The atmosphere of the place captivated me before I even considered its structure.
Why was it made?
When I decided to delve into flight jackets, the A2 was always part of the plan. One reason was that it's a garment with an enduring legacy. The other was my interest in leather, a field I wasn't familiar with.
Having continuously made woven garments, leather was uncharted territory for me. That's precisely why I had a reason to explore it.

What was referenced?
Upon delving into it, I found that the A2 had the fewest structural discoveries among the flight jacket series.
Looking at the design of the sleeves, there isn't much evidence of an emphasis on mobility. If German military jackets made rationality their defining characteristic, the A2 was the opposite. It prioritizes aesthetic form over function. Despite being combat attire, it exudes a certain formality.

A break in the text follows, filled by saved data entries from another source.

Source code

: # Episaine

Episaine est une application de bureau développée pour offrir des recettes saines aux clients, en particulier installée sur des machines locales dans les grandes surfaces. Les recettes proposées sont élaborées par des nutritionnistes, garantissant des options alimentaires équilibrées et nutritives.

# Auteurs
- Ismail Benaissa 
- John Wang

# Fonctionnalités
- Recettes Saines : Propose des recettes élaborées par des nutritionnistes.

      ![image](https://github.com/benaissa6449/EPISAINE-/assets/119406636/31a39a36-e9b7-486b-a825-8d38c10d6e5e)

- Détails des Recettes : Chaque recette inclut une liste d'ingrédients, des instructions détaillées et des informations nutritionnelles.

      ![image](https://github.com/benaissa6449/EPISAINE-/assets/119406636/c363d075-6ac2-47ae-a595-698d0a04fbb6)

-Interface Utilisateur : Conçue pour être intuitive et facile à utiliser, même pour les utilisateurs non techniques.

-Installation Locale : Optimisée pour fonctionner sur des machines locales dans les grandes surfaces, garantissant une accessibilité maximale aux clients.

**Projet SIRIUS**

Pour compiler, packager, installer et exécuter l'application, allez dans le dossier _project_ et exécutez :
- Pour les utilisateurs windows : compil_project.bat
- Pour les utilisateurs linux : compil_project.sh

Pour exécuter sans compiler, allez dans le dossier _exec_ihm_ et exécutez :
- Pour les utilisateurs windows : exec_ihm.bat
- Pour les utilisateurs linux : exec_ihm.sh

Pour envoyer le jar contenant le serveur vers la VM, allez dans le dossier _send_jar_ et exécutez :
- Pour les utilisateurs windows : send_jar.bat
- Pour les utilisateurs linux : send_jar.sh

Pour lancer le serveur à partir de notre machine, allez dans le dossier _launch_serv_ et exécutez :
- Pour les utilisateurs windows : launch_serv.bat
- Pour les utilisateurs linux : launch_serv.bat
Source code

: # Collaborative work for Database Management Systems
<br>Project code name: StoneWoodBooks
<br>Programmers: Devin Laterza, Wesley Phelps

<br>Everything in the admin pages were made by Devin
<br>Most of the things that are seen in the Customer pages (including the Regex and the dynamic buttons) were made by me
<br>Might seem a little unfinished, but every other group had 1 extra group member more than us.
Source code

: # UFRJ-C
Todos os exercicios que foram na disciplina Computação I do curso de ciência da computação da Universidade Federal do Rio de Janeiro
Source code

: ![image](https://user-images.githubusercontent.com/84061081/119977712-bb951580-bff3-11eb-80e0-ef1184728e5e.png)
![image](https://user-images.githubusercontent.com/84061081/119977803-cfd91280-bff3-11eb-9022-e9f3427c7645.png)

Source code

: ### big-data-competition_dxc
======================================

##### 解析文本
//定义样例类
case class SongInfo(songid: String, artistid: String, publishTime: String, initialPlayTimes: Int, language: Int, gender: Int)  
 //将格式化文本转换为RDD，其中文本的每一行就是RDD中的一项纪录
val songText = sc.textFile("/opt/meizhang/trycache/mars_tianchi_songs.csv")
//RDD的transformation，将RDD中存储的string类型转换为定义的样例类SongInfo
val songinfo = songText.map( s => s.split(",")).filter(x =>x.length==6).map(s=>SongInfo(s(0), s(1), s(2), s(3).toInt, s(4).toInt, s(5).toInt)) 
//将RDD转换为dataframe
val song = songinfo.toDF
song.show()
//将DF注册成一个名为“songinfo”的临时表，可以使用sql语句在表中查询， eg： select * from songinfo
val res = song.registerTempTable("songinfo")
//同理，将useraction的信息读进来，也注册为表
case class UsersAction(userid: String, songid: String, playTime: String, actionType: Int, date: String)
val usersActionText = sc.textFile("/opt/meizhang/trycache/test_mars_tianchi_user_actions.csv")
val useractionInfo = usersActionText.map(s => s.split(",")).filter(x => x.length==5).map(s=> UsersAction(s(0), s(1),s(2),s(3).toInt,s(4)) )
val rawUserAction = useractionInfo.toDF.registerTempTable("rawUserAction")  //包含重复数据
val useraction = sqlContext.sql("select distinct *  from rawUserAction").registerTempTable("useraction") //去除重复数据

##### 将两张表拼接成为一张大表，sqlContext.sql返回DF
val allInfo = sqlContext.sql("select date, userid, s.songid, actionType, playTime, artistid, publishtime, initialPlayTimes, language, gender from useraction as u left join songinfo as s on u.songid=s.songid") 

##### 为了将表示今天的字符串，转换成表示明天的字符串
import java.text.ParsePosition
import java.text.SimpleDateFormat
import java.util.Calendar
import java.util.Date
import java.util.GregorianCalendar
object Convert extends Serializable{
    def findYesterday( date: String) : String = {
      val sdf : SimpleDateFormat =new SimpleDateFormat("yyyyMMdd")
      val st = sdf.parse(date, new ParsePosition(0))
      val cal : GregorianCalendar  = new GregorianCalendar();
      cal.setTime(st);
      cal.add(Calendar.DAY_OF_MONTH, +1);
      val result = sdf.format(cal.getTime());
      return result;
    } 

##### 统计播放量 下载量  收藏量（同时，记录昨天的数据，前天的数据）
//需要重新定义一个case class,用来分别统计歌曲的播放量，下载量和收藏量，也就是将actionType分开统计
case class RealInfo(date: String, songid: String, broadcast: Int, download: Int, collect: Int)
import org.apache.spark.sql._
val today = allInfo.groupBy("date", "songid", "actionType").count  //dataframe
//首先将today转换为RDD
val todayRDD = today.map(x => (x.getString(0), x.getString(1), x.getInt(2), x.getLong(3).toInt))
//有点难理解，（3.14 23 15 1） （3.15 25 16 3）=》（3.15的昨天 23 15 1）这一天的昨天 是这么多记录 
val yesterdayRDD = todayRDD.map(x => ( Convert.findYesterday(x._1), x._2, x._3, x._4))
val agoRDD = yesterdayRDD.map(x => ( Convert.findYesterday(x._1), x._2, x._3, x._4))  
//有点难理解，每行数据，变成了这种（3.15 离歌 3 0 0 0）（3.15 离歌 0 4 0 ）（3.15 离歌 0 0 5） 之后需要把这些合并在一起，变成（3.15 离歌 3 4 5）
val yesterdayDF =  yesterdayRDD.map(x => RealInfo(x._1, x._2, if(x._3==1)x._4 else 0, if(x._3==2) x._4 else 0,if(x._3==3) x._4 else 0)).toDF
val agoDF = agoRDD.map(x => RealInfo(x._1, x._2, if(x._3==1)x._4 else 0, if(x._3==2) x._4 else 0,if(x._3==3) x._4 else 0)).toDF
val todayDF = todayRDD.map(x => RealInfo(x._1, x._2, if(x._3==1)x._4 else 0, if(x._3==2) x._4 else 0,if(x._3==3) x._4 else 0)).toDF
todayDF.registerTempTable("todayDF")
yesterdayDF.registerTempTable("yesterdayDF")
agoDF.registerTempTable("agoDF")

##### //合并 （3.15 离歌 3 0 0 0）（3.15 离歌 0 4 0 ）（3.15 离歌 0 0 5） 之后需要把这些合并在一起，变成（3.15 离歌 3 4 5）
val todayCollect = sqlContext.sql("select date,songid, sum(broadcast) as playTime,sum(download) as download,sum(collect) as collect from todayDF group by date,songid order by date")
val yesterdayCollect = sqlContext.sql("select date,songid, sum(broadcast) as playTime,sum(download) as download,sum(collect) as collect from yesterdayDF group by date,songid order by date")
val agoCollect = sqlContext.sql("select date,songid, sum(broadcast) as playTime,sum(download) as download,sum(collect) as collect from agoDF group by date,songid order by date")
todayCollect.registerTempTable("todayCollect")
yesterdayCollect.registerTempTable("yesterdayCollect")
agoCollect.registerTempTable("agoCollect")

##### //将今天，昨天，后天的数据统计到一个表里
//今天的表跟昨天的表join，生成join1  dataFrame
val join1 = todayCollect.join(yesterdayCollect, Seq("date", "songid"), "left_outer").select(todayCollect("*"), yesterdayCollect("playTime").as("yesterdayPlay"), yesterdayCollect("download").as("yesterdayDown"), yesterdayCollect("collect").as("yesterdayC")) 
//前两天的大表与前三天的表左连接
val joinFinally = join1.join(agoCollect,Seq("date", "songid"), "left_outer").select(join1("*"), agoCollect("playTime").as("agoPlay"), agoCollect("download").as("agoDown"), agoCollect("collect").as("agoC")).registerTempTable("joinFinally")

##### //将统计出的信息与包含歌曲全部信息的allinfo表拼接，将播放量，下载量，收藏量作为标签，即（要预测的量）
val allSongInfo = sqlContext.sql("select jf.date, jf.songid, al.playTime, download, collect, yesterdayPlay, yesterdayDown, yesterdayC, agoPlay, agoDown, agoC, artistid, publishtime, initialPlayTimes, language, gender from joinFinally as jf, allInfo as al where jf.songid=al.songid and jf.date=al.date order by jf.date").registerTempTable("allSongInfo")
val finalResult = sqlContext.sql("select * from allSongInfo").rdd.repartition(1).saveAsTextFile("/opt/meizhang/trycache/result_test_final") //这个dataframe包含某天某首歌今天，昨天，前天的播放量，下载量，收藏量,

When I tried to decipher its structure,
I was first captivated by its presence.
That was the A2.
What left an impression was the raw-edge finish unique to leather. While woven fabrics are typically serged at the edges, leather can be left raw. The delicacy of not being able to re-sew due to needle marks coexists with the boldness of what can be achieved with a raw edge. The inherent logic of leather as a material was directly translated into the sewing specifications.

What was chosen and what was discarded?
The process of selecting the leather was the same as for the Bundeswehr. Instead of goat, I encountered kip leather in Himeji.
However, for the A2, the impression of it being a "garment with aesthetic form" came first, making the texture of the leather even more important. The smooth, supple feel of kip leather and its finer grain compared to adult cowhide. I felt that its elegance matched the formality of the A2.
The sewing basically followed the specifications of the sampled garment: the finishing where the stitching sits on top of the rib, the difference between the left and right sides of the placket, and the specification of not skiving the seam allowance. Decisions that would not be chosen for woven fabrics are correct for leather. I embraced that logic.
What is this garment?
There's a reason why some garments have enduring legacies. The A2 possesses a compelling presence as a garment, even more so than its structural intricacies. I understood the reason why it has been called a masterpiece even before I delved into it, once I touched the actual item.
What FUKUBORI did was simple. We translated that compelling presence into undyed kip leather. That's all there is to it.